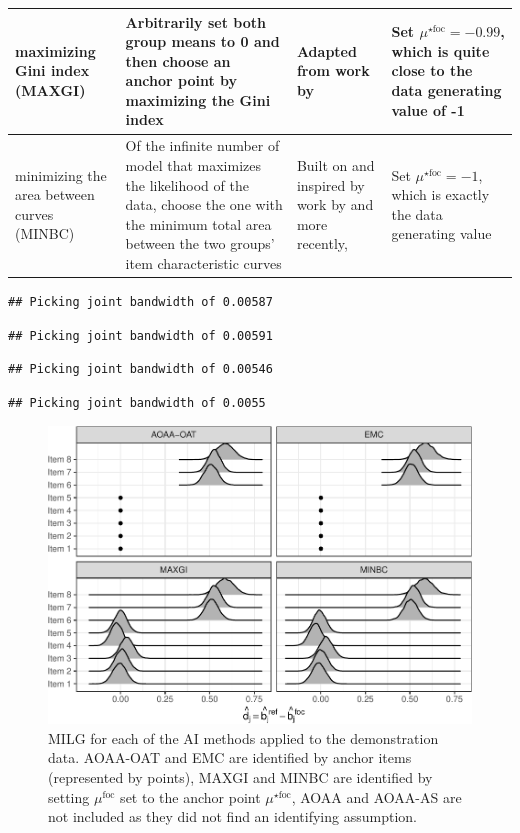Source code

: \documentclass[
  11pt,
]{article}
\begin{document}
\begin{table}[H]
\begin{tabular}{|p{3cm}|p{4cm}|p{3cm}|p{3cm}|}
maximizing Gini index (MAXGI) & Arbitrarily set both group means to 0 and then choose an anchor point by maximizing the Gini index & Adapted from work by \cite{strobl2018anchor} & Set $\mu^{\star\text{foc}} = -0.99$, which is quite close to the data generating value of -1 \\\hline

minimizing the area between curves (MINBC) & Of the infinite number of model that maximizes the likelihood of the data, choose the one with the minimum total area between the two groups' item characteristic curves & Built on and inspired by work by \cite{raju1988area} and more recently, \cite{chalmers2016might} & Set $\mu^{\star\text{foc}} = -1$, which is exactly the data generating value\\

\bottomrule
\end{tabular}
\label{table:allmethods}
\end{table}

\begin{verbatim}
## Picking joint bandwidth of 0.00587
\end{verbatim}

\begin{verbatim}
## Picking joint bandwidth of 0.00591
\end{verbatim}

\begin{verbatim}
## Picking joint bandwidth of 0.00546
\end{verbatim}

\begin{verbatim}
## Picking joint bandwidth of 0.0055
\end{verbatim}

\begin{figure}[H]

{\centering \includegraphics[width=0.7\linewidth]{paper_files/figure-latex/allmethodsfig-1} 

}

\caption{MILG for each of the AI methods applied to the demonstration data. AOAA-OAT and EMC are identified by anchor items (represented by points), MAXGI and MINBC are identified by setting $\mu^{\text{foc}}$ set to the anchor point $\mu^{\star\text{foc}}$, AOAA and AOAA-AS are not included as they did not find an identifying assumption.}\label{fig:allmethodsfig}
\end{figure}
\end{document}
++++++++++
Find each line holding the string "MINBC" in the listing above, then copy it.

minimizing the area between curves (MINBC) & Of the infinite number of model that maximizes the likelihood of the data, choose the one with the minimum total area between the two groups' item characteristic curves & Built on and inspired by work by \cite{raju1988area} and more recently, \cite{chalmers2016might} & Set $\mu^{\star\text{foc}} = -1$, which is exactly the data generating value\\
\caption{MILG for each of the AI methods applied to the demonstration data. AOAA-OAT and EMC are identified by anchor items (represented by points), MAXGI and MINBC are identified by setting $\mu^{\text{foc}}$ set to the anchor point $\mu^{\star\text{foc}}$, AOAA and AOAA-AS are not included as they did not find an identifying assumption.}\label{fig:allmethodsfig}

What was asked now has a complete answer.